Exercise aim »
Repeat the records in full, exactly.

Items from a data source »
++++++++
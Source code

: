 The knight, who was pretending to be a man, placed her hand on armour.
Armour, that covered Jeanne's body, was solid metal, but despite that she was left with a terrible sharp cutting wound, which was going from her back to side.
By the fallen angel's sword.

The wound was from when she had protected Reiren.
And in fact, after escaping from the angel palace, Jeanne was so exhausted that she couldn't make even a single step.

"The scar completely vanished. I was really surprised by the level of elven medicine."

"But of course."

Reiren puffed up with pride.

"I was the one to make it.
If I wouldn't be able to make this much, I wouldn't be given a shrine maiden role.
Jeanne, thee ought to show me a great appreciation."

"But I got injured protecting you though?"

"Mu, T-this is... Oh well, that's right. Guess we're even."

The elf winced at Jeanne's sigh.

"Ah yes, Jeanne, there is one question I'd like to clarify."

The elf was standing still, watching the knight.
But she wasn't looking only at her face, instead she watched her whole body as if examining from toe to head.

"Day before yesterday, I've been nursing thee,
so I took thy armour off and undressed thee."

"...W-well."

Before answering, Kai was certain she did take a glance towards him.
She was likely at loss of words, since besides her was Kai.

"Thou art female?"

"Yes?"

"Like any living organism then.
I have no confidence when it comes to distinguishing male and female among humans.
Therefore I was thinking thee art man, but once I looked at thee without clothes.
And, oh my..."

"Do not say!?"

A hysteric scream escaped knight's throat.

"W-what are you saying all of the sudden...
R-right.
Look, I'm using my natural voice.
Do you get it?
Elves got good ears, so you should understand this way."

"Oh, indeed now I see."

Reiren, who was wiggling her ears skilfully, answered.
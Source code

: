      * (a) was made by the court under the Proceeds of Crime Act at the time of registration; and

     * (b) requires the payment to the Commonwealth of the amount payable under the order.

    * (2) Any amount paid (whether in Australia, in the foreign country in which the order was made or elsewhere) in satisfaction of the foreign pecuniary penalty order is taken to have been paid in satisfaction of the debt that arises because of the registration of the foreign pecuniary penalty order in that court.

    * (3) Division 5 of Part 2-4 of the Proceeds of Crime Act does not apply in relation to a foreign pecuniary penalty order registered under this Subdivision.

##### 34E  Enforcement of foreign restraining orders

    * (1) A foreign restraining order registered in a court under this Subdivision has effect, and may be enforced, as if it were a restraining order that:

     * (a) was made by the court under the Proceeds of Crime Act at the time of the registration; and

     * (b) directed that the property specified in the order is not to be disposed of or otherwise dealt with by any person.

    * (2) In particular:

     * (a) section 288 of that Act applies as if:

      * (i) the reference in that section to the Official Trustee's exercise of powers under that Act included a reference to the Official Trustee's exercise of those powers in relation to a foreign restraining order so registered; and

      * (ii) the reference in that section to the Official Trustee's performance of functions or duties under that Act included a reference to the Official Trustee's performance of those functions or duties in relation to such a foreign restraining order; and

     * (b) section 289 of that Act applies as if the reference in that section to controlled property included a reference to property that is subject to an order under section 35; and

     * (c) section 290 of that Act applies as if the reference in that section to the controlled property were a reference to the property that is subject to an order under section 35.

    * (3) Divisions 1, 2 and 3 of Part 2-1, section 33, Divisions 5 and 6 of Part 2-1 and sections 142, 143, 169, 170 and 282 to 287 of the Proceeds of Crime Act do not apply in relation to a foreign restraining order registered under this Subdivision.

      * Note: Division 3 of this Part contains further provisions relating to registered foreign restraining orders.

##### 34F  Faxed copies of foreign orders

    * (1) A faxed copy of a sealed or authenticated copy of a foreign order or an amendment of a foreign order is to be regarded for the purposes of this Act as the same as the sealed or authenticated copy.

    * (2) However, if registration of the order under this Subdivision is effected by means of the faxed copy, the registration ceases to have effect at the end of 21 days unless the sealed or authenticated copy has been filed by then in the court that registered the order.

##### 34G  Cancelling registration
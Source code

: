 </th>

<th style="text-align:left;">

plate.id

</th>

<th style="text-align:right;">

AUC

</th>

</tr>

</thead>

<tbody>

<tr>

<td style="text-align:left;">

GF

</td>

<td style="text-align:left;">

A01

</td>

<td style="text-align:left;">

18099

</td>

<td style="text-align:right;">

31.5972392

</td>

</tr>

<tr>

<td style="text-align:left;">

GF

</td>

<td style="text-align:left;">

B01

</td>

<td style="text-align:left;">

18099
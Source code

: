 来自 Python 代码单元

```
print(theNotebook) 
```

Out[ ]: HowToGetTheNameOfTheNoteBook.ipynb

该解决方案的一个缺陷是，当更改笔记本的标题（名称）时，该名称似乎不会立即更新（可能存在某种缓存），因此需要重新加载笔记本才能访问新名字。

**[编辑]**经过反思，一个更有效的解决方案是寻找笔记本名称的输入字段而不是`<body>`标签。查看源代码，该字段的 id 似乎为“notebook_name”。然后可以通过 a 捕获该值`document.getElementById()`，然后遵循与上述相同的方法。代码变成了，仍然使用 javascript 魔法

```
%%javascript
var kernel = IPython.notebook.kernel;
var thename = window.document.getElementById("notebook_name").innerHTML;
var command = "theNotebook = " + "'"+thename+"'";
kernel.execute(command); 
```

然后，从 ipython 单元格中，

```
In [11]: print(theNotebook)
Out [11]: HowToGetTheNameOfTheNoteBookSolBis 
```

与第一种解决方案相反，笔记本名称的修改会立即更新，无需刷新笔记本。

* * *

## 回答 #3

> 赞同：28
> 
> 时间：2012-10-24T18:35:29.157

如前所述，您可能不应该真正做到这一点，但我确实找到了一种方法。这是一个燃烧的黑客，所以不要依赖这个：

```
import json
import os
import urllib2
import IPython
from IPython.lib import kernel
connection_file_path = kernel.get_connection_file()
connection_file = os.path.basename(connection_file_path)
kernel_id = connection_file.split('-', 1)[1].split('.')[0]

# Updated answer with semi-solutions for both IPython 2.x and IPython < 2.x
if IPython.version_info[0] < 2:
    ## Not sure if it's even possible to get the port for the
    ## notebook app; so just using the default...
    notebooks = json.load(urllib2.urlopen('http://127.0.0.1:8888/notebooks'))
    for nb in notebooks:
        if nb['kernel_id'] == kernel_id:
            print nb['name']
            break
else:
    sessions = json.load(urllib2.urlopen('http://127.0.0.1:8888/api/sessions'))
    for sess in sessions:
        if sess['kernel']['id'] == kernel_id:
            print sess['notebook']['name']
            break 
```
++++++++
Your response »
Source code

: The knight, who was pretending to be a man, placed her hand on armour.
Armour, that covered Jeanne's body, was solid metal, but despite that she was left with a terrible sharp cutting wound, which was going from her back to side.
By the fallen angel's sword.

The wound was from when she had protected Reiren.
And in fact, after escaping from the angel palace, Jeanne was so exhausted that she couldn't make even a single step.

"The scar completely vanished. I was really surprised by the level of elven medicine."

"But of course."

Reiren puffed up with pride.

"I was the one to make it.
If I wouldn't be able to make this much, I wouldn't be given a shrine maiden role.
Jeanne, thee ought to show me a great appreciation."

"But I got injured protecting you though?"

"Mu, T-this is... Oh well, that's right. Guess we're even."

The elf winced at Jeanne's sigh.

"Ah yes, Jeanne, there is one question I'd like to clarify."

The elf was standing still, watching the knight.
But she wasn't looking only at her face, instead she watched her whole body as if examining from toe to head.

"Day before yesterday, I've been nursing thee,
so I took thy armour off and undressed thee."

"...W-well."

Before answering, Kai was certain she did take a glance towards him.
She was likely at loss of words, since besides her was Kai.

"Thou art female?"

"Yes?"

"Like any living organism then.
I have no confidence when it comes to distinguishing male and female among humans.
Therefore I was thinking thee art man, but once I looked at thee without clothes.
And, oh my..."

"Do not say!?"

A hysteric scream escaped knight's throat.

"W-what are you saying all of the sudden...
R-right.
Look, I'm using my natural voice.
Do you get it?
Elves got good ears, so you should understand this way."

"Oh, indeed now I see."

Reiren, who was wiggling her ears skilfully, answered.
Source code

:      * (a) was made by the court under the Proceeds of Crime Act at the time of registration; and

     * (b) requires the payment to the Commonwealth of the amount payable under the order.

    * (2) Any amount paid (whether in Australia, in the foreign country in which the order was made or elsewhere) in satisfaction of the foreign pecuniary penalty order is taken to have been paid in satisfaction of the debt that arises because of the registration of the foreign pecuniary penalty order in that court.

    * (3) Division 5 of Part 2-4 of the Proceeds of Crime Act does not apply in relation to a foreign pecuniary penalty order registered under this Subdivision.

##### 34E  Enforcement of foreign restraining orders

    * (1) A foreign restraining order registered in a court under this Subdivision has effect, and may be enforced, as if it were a restraining order that:

     * (a) was made by the court under the Proceeds of Crime Act at the time of the registration; and

     * (b) directed that the property specified in the order is not to be disposed of or otherwise dealt with by any person.

    * (2) In particular:

     * (a) section 288 of that Act applies as if:

      * (i) the reference in that section to the Official Trustee's exercise of powers under that Act included a reference to the Official Trustee's exercise of those powers in relation to a foreign restraining order so registered; and

      * (ii) the reference in that section to the Official Trustee's performance of functions or duties under that Act included a reference to the Official Trustee's performance of those functions or duties in relation to such a foreign restraining order; and

     * (b) section 289 of that Act applies as if the reference in that section to controlled property included a reference to property that is subject to an order under section 35; and

     * (c) section 290 of that Act applies as if the reference in that section to the controlled property were a reference to the property that is subject to an order under section 35.

    * (3) Divisions 1, 2 and 3 of Part 2-1, section 33, Divisions 5 and 6 of Part 2-1 and sections 142, 143, 169, 170 and 282 to 287 of the Proceeds of Crime Act do not apply in relation to a foreign restraining order registered under this Subdivision.

      * Note: Division 3 of this Part contains further provisions relating to registered foreign restraining orders.

##### 34F  Faxed copies of foreign orders

    * (1) A faxed copy of a sealed or authenticated copy of a foreign order or an amendment of a foreign order is to be regarded for the purposes of this Act as the same as the sealed or authenticated copy.

    * (2) However, if registration of the order under this Subdivision is effected by means of the faxed copy, the registration ceases to have effect at the end of 21 days unless the sealed or authenticated copy has been filed by then in the court that registered the order.

##### 34G  Cancelling registration
Source code

: </th>

<th style="text-align:left;">

plate.id

</th>

<th style="text-align:right;">

AUC

</th>

</tr>

</thead>

<tbody>

<tr>

<td style="text-align:left;">

GF

</td>

<td style="text-align:left;">

A01

</td>

<td style="text-align:left;">

18099

</td>

<td style="text-align:right;">

31.5972392

</td>

</tr>

<tr>

<td style="text-align:left;">

GF

</td>

<td style="text-align:left;">

B01

</td>

<td style="text-align:left;">

18099
Source code

: 来自 Python 代码单元

```
print(theNotebook) 
```

Out[ ]: HowToGetTheNameOfTheNoteBook.ipynb

该解决方案的一个缺陷是，当更改笔记本的标题（名称）时，该名称似乎不会立即更新（可能存在某种缓存），因此需要重新加载笔记本才能访问新名字。

**[编辑]**经过反思，一个更有效的解决方案是寻找笔记本名称的输入字段而不是`<body>`标签。查看源代码，该字段的 id 似乎为“notebook_name”。然后可以通过 a 捕获该值`document.getElementById()`，然后遵循与上述相同的方法。代码变成了，仍然使用 javascript 魔法

```
%%javascript
var kernel = IPython.notebook.kernel;
var thename = window.document.getElementById("notebook_name").innerHTML;
var command = "theNotebook = " + "'"+thename+"'";
kernel.execute(command); 
```

然后，从 ipython 单元格中，

```
In [11]: print(theNotebook)
Out [11]: HowToGetTheNameOfTheNoteBookSolBis 
```

与第一种解决方案相反，笔记本名称的修改会立即更新，无需刷新笔记本。

* * *

## 回答 #3

> 赞同：28
> 
> 时间：2012-10-24T18:35:29.157

如前所述，您可能不应该真正做到这一点，但我确实找到了一种方法。这是一个燃烧的黑客，所以不要依赖这个：

```
import json
import os
import urllib2
import IPython
from IPython.lib import kernel
connection_file_path = kernel.get_connection_file()
connection_file = os.path.basename(connection_file_path)
kernel_id = connection_file.split('-', 1)[1].split('.')[0]

# Updated answer with semi-solutions for both IPython 2.x and IPython < 2.x
if IPython.version_info[0] < 2:
    ## Not sure if it's even possible to get the port for the
    ## notebook app; so just using the default...
    notebooks = json.load(urllib2.urlopen('http://127.0.0.1:8888/notebooks'))
    for nb in notebooks:
        if nb['kernel_id'] == kernel_id:
            print nb['name']
            break
else:
    sessions = json.load(urllib2.urlopen('http://127.0.0.1:8888/api/sessions'))
    for sess in sessions:
        if sess['kernel']['id'] == kernel_id:
            print sess['notebook']['name']
            break 
```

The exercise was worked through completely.